YOUR TASK — Check each line of the entries below for the word "vert", and copy the lines that have it.

(Stored data entries)
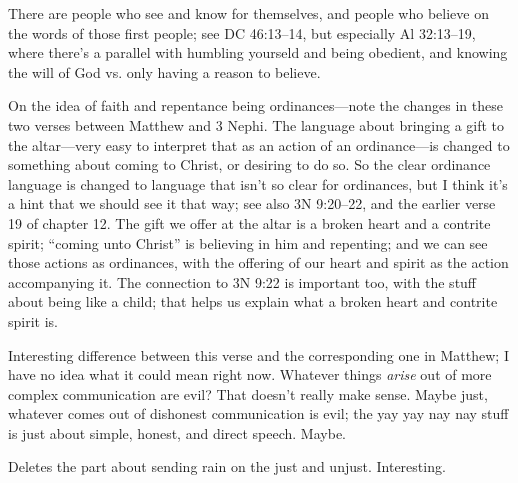 		\begin{compactdesc}
		
		\item[1--2$\vert$]
		\begin{compactdesc}
		\item[see and know/believe on words] There are people who see and know for themselves, and people who believe on the words of those first people; see DC 46:13--14, but especially Al 32:13--19, where there's a parallel with humbling yourseld and being obedient, and knowing the will of God vs. only having a reason to believe.
		\end{compactdesc}
		
		\item[23--24$\vert$]
		\begin{compactdesc}
		\item[Differences in Matthew] On the idea of faith and repentance being ordinances---note the changes in these two verses between Matthew and 3 Nephi. The language about bringing a gift to the altar---very easy to interpret that as an action of an ordinance---is changed to something about coming to Christ, or desiring to do so. So the clear ordinance language is changed to language that isn't so clear for ordinances, but I think it's a hint that we should see it that way; see also 3N 9:20--22, and the earlier verse 19 of chapter 12. The gift we offer at the altar is a broken heart and a contrite spirit; ``coming unto Christ'' is believing in him and repenting; and we can see those actions as ordinances, with the offering of our heart and spirit as the action accompanying it. The connection to 3N 9:22 is important too, with the stuff about being like a child; that helps us explain what a broken heart and contrite spirit is.
		\end{compactdesc}
		
		\item[37$\vert$]
		\begin{compactdesc}
		\item[cometh of more] Interesting difference between this verse and the corresponding one in Matthew; I have no idea what it could mean right now. Whatever things \textit{arise} out of more complex communication are evil? That doesn't really make sense. Maybe just, whatever comes out of dishonest communication is evil; the yay yay nay nay stuff is just about simple, honest, and direct speech. Maybe.
		\end{compactdesc}
		
		\item[45$\vert$]
		\begin{compactdesc}
		\item[Difference with Matthew] Deletes the part about sending rain on the just and unjust. Interesting.
		\end{compactdesc}
		

\end{compactdesc}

PROBLEM SOLUTION —
		\item[1--2$\vert$]
		\item[23--24$\vert$]
		\item[37$\vert$]
		\item[45$\vert$]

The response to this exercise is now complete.